Data protection and specifically backup is one of the most important components of a comprehensive data management strategy. Traditionally, backup has been seen as an onerous job. However, the introduction and evolution of integrated backup appliances has eased that pain for many organizations.
Deploying an appliance is relatively simple when compared with building out a backup infrastructure. Integrated backup appliances use standard hardware and combine it with backup software to create an integrated product. The integration reduces or eliminates some of the major issues experienced in dealing with disk backup systems, namely coping with scale and capacity. Legacy backup design requires the management of each component, including the network, server and storage. As a disk backup system grows, so does complexity, and issues can go unnoticed until the backups start failing.
The appliance model provides easier scaling because you can simply deploy more nodes or units, easier license management (license per TB or per appliance) and the most recent products have started to take advantage of the data in the disk backup system for other uses. This includes improved disaster recovery capabilities and the ability to repurpose backup data for test and development work.
However, many organizations have already deployed and are satisfied with the performance of their "traditional" disk backup targets. These disk backup systems allow you to use whatever backup software you prefer as well as the server hardware of your choice.
Regardless of whether you use an integrated backup software appliance or a traditional disk backup target, data protection is evolving to the point where it can drive business efficiency and protect data assets.
Backup and virtualization
In a pre-virtualization world, backup agent software was deployed on physical servers that directed data from the server to the backup software and down onto disk or tape. Each server had abundant network connectivity and storage bandwidth to feed the backup infrastructure and so the throughput issues resided mostly with the backup hardware. Fast-forward to today and infrastructure looks very different, with the majority of server workloads now virtualized.

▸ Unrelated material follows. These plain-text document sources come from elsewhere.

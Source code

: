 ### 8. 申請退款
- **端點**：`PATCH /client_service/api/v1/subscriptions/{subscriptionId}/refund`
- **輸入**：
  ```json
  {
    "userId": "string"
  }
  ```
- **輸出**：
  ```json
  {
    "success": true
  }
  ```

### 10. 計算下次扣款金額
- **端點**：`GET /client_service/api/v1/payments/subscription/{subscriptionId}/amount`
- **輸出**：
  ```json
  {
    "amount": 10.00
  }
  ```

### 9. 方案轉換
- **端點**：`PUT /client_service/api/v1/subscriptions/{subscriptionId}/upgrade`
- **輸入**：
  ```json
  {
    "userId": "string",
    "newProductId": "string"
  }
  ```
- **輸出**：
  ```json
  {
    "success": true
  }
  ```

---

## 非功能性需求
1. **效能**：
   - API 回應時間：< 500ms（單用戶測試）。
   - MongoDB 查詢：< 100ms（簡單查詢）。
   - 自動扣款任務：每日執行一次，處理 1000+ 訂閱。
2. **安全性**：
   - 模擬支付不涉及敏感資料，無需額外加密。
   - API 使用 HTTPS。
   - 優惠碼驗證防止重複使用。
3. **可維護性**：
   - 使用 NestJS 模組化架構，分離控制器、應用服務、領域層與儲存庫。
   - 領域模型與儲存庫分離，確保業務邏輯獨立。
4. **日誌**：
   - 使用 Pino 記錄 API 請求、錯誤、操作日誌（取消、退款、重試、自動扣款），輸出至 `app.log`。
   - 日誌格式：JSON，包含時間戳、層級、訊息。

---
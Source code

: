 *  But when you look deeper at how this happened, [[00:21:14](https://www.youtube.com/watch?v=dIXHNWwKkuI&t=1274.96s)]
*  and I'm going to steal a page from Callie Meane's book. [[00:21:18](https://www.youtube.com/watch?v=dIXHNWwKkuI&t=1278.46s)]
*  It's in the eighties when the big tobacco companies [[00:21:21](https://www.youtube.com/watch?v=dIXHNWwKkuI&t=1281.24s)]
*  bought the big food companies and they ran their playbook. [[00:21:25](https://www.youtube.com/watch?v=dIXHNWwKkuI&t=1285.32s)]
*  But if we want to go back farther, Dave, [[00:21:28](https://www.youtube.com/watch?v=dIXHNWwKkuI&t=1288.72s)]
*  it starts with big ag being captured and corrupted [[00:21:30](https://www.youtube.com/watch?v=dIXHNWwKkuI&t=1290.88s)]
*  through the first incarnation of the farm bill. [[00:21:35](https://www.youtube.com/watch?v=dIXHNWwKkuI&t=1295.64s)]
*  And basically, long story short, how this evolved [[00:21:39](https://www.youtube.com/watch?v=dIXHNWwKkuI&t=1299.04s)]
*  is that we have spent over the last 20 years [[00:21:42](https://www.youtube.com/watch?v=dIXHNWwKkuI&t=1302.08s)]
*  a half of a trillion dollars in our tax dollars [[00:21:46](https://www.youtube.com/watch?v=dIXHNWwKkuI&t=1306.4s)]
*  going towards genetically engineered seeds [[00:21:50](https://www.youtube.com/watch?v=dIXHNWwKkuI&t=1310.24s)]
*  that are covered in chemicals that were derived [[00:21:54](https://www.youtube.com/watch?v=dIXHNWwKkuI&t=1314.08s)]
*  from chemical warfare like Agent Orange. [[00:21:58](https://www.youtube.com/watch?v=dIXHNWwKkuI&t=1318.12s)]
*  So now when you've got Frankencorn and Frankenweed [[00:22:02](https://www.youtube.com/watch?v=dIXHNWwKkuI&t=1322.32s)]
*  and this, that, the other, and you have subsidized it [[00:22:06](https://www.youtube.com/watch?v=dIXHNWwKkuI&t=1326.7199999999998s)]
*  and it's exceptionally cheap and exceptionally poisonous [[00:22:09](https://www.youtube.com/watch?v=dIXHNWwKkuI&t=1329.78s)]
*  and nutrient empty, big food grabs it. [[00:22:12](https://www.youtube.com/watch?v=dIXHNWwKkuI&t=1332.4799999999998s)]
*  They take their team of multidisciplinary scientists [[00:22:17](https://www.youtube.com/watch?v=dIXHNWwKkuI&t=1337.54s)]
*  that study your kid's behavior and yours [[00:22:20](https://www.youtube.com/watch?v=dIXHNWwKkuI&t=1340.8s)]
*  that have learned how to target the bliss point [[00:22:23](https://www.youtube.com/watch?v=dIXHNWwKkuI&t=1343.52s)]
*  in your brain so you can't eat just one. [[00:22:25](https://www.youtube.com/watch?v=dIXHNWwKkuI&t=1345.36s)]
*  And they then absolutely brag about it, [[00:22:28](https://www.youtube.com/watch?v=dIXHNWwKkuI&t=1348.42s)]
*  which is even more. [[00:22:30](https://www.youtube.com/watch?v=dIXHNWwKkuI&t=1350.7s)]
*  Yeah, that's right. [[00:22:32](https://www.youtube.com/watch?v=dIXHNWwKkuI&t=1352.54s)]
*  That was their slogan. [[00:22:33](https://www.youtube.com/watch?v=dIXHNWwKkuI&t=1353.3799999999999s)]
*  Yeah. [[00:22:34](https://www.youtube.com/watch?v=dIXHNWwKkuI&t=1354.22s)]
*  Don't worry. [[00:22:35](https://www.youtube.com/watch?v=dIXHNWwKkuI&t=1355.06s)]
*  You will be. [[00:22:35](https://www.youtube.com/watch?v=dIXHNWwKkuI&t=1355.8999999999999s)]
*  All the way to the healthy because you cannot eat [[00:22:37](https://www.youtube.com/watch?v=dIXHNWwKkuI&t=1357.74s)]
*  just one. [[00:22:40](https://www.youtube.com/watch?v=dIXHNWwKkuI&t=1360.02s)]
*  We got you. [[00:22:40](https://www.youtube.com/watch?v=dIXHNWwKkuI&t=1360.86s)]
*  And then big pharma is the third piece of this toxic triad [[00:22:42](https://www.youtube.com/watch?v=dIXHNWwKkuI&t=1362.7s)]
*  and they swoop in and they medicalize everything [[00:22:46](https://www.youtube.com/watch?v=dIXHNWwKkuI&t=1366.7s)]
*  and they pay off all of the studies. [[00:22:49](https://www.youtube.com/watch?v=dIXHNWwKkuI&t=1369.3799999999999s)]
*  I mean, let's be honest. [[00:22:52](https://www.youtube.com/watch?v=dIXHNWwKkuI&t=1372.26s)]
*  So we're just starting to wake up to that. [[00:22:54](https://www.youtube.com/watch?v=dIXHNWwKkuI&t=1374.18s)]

Virtual backups don't work well with agent-based software (due to the oversubscription of virtual to physical resources), however hypervisors offer APIs for improved integration with backup products, such as VMware vSphere's VADP (vSphere APIs for Data Protection).
Choosing the right backup target
Looking across the market, we see a core set of attributes common to both integrated backup appliances and traditional backup targets.
- Space efficiency. Typically, this means data deduplication (dedupe), which reduces the physical data stored on an appliance by retaining only unique copies of data. Dedupe uses metadata to track the logical-to-physical relationship between the content backed up and the data stored. Vendors typically quote both physical and logical capacity for their offerings. Deduplication can be achieved inline or as a post-process task. Some vendor implementations provide client-side deduplication to reduce the amount of data transmitted across the network. It can be performed at the block or file level, but today, most dedupe is block-based.
- Scalability. Enterprise-capable products must scale to store large volumes of data. Vendors have taken both scale-out and scale-up approaches to this challenge. Scale-up products are rated on maximum physical capacity and the throughput capabilities, with multiple model types to choose from. Scale-out products use a cluster or node-based architecture to increase both capacity and performance by adding more nodes to a disk backup system.
- Performance. Effectively, this is a measure of the throughput of the system and needs to be viewed from both a backup and restore perspective. Some systems provide high backup throughput, but don't do as well at the most critical time, when a restore is required.
- Security. Although disk-based backup systems are not going to be physically moved around like tape, there is a need to protect data within the appliance to avoid data theft or corruption. Also, if you are sending data over a WAN to a system located offsite (in a colocation facility, for example), you will require encryption over the network.
- Resiliency. Backup data may be retained for a few days or many months and years. The resilience of an appliance therefore becomes a critical consideration and in particular this means how data is protected on disk. In some ways, resilience is more important for a disk backup system than production storage systems, because the backup appliance may hold hundreds or thousands of backup images on the same physical disk space (due to the savings from deduplication).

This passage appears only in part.